Camila: “E portanto eu mantive uma turma do secundário que já trazia na altura do décimo ano e continuei no 11.º e ofereci-me como voluntária, até porque queria outros professores que tivessem mérito para lecionar nessa turma, na experiência… Mas foi um problema conseguir a licença para criar -” ah isso é antipedagógico, criar uma turma só de repetentes…ficam isolados” Eu disse ao diretor na altura “o que é mais antipedagógico, criar uma turma em que se trabalha com eles e eles avançam, aprendem e endireitam um bocado a vida escolar ou misturá-los com outros alunos que são obrigados a andar um passo de caracol, ou então nem uns nem outros aproveitam porque as necessidades são completamente diferentes?”

Chico: “A primeira escola foi… É uma escola muito engraçada. Foi a escola que se chamava Escola Preparatória QX. Quando eu cheguei à escola… É muito engraçado… eu não sei se quer que eu conte coisas curiosas…

00:10:17
Entrevistadora: Sim, sim, sim, isso mesmo.

00:10:19
Professor: Eu quando apareci na escola, portanto, eu fiz o terceiro ano. Tinha bacharelato e entrei para o quarto ano do curso e tinha concorrido e, portanto, fui colocado nessa escola.

É uma escola ali no Restelo, uma escola com uma população mista, é uma escola, uma escola muito engraçada.

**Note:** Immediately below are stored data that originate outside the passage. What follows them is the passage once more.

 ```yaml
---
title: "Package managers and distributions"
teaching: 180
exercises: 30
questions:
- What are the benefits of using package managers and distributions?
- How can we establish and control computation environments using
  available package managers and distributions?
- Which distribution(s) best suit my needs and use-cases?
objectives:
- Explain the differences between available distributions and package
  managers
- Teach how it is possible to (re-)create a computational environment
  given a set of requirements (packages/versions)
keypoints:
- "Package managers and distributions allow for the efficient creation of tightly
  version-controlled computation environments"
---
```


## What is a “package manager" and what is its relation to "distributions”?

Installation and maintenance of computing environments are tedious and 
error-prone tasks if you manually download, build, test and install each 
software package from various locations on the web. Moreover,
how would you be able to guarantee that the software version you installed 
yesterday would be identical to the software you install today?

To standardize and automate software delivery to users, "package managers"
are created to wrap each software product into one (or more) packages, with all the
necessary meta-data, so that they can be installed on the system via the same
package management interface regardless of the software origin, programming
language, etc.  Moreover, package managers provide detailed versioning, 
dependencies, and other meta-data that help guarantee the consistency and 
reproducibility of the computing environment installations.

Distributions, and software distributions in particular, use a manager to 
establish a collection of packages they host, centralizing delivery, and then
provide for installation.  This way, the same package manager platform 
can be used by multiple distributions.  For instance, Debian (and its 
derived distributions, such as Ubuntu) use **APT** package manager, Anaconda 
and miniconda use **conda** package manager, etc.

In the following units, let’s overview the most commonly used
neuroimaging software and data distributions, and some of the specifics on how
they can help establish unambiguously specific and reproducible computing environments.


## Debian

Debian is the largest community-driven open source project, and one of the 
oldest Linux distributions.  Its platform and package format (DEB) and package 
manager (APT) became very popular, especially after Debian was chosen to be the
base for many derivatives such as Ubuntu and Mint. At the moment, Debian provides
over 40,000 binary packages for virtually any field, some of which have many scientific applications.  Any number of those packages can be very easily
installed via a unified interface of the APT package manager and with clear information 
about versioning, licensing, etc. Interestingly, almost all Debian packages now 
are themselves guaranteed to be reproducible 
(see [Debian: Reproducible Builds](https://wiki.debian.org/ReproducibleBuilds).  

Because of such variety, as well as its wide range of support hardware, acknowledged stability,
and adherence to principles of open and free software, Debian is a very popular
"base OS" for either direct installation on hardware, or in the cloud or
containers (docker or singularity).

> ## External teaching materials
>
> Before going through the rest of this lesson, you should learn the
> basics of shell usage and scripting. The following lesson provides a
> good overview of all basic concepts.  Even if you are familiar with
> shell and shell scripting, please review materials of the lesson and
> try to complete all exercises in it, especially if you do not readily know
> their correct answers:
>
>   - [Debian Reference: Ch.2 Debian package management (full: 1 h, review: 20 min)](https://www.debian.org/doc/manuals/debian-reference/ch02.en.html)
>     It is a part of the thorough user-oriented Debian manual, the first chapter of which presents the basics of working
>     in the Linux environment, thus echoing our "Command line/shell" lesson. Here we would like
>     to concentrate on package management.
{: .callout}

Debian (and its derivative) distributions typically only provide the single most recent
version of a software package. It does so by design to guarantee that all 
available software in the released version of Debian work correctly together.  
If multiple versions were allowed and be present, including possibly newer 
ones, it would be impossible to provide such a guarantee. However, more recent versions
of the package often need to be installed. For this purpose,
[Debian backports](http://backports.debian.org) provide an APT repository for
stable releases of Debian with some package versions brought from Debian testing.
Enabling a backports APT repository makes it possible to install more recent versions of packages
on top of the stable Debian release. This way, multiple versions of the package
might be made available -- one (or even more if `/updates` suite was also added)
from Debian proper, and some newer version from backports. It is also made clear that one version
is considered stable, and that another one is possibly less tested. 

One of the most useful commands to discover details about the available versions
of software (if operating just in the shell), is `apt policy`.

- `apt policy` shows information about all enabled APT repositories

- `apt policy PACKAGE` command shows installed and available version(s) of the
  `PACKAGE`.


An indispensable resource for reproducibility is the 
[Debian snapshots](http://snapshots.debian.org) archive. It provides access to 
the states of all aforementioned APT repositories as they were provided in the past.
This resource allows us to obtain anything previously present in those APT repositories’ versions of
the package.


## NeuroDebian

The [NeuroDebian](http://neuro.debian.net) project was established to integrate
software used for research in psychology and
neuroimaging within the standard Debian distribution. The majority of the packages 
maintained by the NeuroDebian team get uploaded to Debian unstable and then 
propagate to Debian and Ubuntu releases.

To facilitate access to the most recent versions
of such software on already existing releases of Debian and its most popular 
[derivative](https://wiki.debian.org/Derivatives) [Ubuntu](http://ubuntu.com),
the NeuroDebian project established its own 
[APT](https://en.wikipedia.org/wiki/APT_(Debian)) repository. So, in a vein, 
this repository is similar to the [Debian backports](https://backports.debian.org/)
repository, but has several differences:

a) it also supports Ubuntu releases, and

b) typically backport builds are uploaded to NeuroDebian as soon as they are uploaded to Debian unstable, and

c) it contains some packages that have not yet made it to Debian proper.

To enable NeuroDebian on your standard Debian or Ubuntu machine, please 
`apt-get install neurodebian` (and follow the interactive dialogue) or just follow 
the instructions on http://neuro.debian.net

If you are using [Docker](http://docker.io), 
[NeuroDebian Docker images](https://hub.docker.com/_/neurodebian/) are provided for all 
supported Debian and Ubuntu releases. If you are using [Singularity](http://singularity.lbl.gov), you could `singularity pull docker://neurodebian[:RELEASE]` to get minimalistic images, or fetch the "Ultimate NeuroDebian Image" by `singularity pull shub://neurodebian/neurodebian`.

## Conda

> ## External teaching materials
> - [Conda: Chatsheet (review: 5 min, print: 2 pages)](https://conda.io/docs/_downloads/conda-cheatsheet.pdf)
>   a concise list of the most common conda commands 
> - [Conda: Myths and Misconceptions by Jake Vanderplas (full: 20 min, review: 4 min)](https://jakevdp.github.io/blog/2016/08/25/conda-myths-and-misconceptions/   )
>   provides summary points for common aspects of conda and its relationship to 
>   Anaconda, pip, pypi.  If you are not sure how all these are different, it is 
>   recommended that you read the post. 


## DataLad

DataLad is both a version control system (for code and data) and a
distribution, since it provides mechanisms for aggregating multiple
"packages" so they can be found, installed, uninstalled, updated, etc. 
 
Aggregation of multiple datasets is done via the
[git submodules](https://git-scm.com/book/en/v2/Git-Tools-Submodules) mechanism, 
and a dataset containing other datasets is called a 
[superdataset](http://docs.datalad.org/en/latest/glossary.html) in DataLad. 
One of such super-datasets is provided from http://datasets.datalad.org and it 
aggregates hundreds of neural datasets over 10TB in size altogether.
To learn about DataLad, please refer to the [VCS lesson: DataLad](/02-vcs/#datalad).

Quando eu cheguei à escola, a escola tinha dois pavilhões prefabricados incendiados. Tinham sido uns miúdos, um grupo de miúdos que incendiou. É engraçado, porquê? Porque nessa altura, na escola houve um grupo de professores… Porque a escola queria expulsar os miúdos. Houve um grupo de professores que se constituiu como um conselho de turma e decidiu oferecer-se para juntar estes miúdos todos e fazer uma turma e trabalhar com eles. É engraçado porque um desses professores era o Domingos Fernandes, era professor de matemática. Sabe quem era o Domingos Fernandes com certeza… É uma pessoa muito conhecida, em avaliação…do Instituto de Educação de Lisboa. Já foi secretário de Estado. É engraçado, por causa disso, que essa foi uma escola assim meia, com estas, esses opostos, não é? Com gente que quer expulsar, expulsar miúdos, e com gente que diz “não não, esses miúdos são connosco”…é uma coisa engraçada. As pessoas andavam de bata por causa do giz.”

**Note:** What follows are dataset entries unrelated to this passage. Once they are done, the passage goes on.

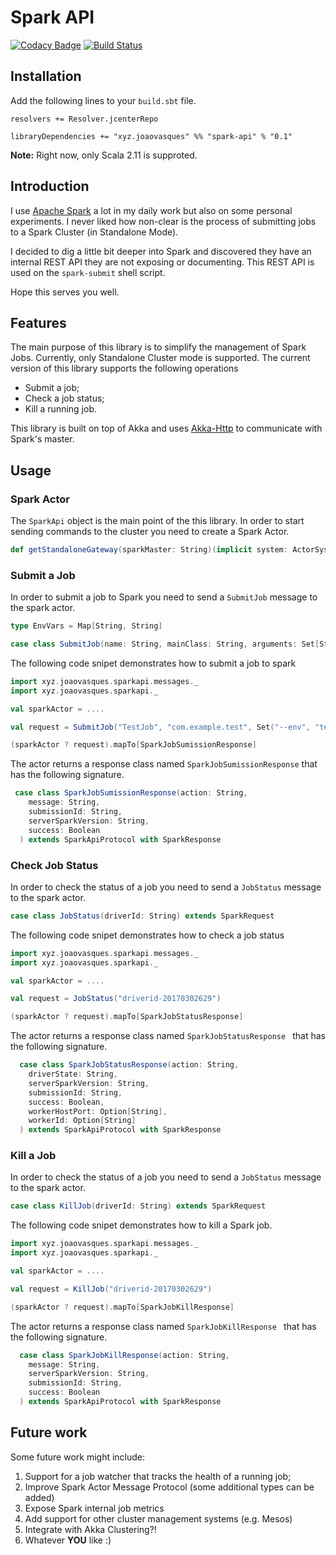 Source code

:# Spark API

[![Codacy Badge](https://api.codacy.com/project/badge/Grade/10ab7014e35e476cb29be6c39e5069c4)](https://www.codacy.com/app/joaovasques_716/spark-api?utm_source=github.com&amp;utm_medium=referral&amp;utm_content=JoaoVasques/spark-api&amp;utm_campaign=Badge_Grade) [![Build Status](https://travis-ci.org/JoaoVasques/spark-api.svg?branch=master)](https://travis-ci.org/JoaoVasques/spark-api)

## Installation

Add the following lines to your `build.sbt` file.

    resolvers += Resolver.jcenterRepo
    
    libraryDependencies += "xyz.joaovasques" %% "spark-api" % "0.1"
    
**Note:** Right now, only Scala 2.11 is supproted.

## Introduction

I use [Apache Spark](http://spark.apache.org/) a lot in my daily work but also on some personal experiments. I never liked how non-clear is the 
process of submitting jobs to a Spark Cluster (in Standalone Mode). 

I decided to dig a little bit deeper into Spark and 
discovered they have an internal REST API they are not exposing or documenting. This REST API is used on the 
`spark-submit` shell script. 

Hope this serves you well.

## Features

The main purpose of this library is to simplify the management of Spark Jobs. Currently, only Standalone Cluster mode is supported. The current version of this library supports the following operations

+ Submit a job;
+ Check a job status;
+ Kill a running job.

This library is built on top of Akka and uses [Akka-Http](http://doc.akka.io/docs/akka-http/current/scala.html) to communicate with Spark's master.

## Usage

### Spark Actor

The `SparkApi` object is the main point of the this library. In order to start sending commands to the cluster you need to create a Spark Actor.

```scala
def getStandaloneGateway(sparkMaster: String)(implicit system: ActorSystem): ActorRef
```

### Submit a Job

In order to submit a job to Spark you need to send a `SubmitJob` message to the spark actor. 

```scala
type EnvVars = Map[String, String]

case class SubmitJob(name: String, mainClass: String, arguments: Set[String], jarLocation: String, envVars: EnvVars) extends SparkRequest
```

The following code snipet demonstrates how to submit a job to spark

```scala
import xyz.joaovasques.sparkapi.messages._
import xyz.joaovasques.sparkapi._

val sparkActor = ....

val request = SubmitJob("TestJob", "com.example.test", Set("--env", "test"), "s3n://...", Map())

(sparkActor ? request).mapTo[SparkJobSumissionResponse]
```

The actor returns a response class named `SparkJobSumissionResponse` that has the following signature.

```scala
 case class SparkJobSumissionResponse(action: String,
    message: String,
    submissionId: String,
    serverSparkVersion: String,
    success: Boolean
  ) extends SparkApiProtocol with SparkResponse
```

### Check Job Status

In order to check the status of a job you need to send a `JobStatus` message to the spark actor. 

```scala
case class JobStatus(driverId: String) extends SparkRequest
```

The following code snipet demonstrates how to check a job status

```scala
import xyz.joaovasques.sparkapi.messages._
import xyz.joaovasques.sparkapi._

val sparkActor = ....

val request = JobStatus("driverid-20170302629")

(sparkActor ? request).mapTo[SparkJobStatusResponse]
```

The actor returns a response class named `SparkJobStatusResponse ` that has the following signature.

```scala
  case class SparkJobStatusResponse(action: String,
    driverState: String,
    serverSparkVersion: String,
    submissionId: String,
    success: Boolean,
    workerHostPort: Option[String],
    workerId: Option[String]
  ) extends SparkApiProtocol with SparkResponse
```

### Kill a Job

In order to check the status of a job you need to send a `JobStatus` message to the spark actor. 

```scala
case class KillJob(driverId: String) extends SparkRequest
```

The following code snipet demonstrates how to kill a Spark job.

```scala
import xyz.joaovasques.sparkapi.messages._
import xyz.joaovasques.sparkapi._

val sparkActor = ....

val request = KillJob("driverid-20170302629")

(sparkActor ? request).mapTo[SparkJobKillResponse]
```

The actor returns a response class named `SparkJobKillResponse ` that has the following signature.

```scala
  case class SparkJobKillResponse(action: String,
    message: String,
    serverSparkVersion: String,
    submissionId: String,
    success: Boolean
  ) extends SparkApiProtocol with SparkResponse
```

## Future work

Some future work might include:

1. Support for a job watcher that tracks the health of a running job;
2. Improve Spark Actor Message Protocol (some additional types can be added)
2. Expose Spark internal job metrics
3. Add support for other cluster management systems (e.g. Mesos)
4. Integrate with Akka Clustering?! 
5. Whatever **YOU** like :)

DESENVOLVIMENTO ATITUDINAL

Educação de Infância

Guiomar: “Eu disse a ela, “não te preocupes que eu estou aqui, vou ficar sempre ao serviço, mesmo que venha a reforma eu estou sempre cá com vocês.” Comprometi-me a ficar lá. Apesar da reforma ao lado da coordenadora no desenvolvimento de alguns projetos, embora que na retaguarda porque eu não podia assinar nada. Mas ficava a desenvolver e outra qualquer assinava. Era assim o acordo que a gente tinha”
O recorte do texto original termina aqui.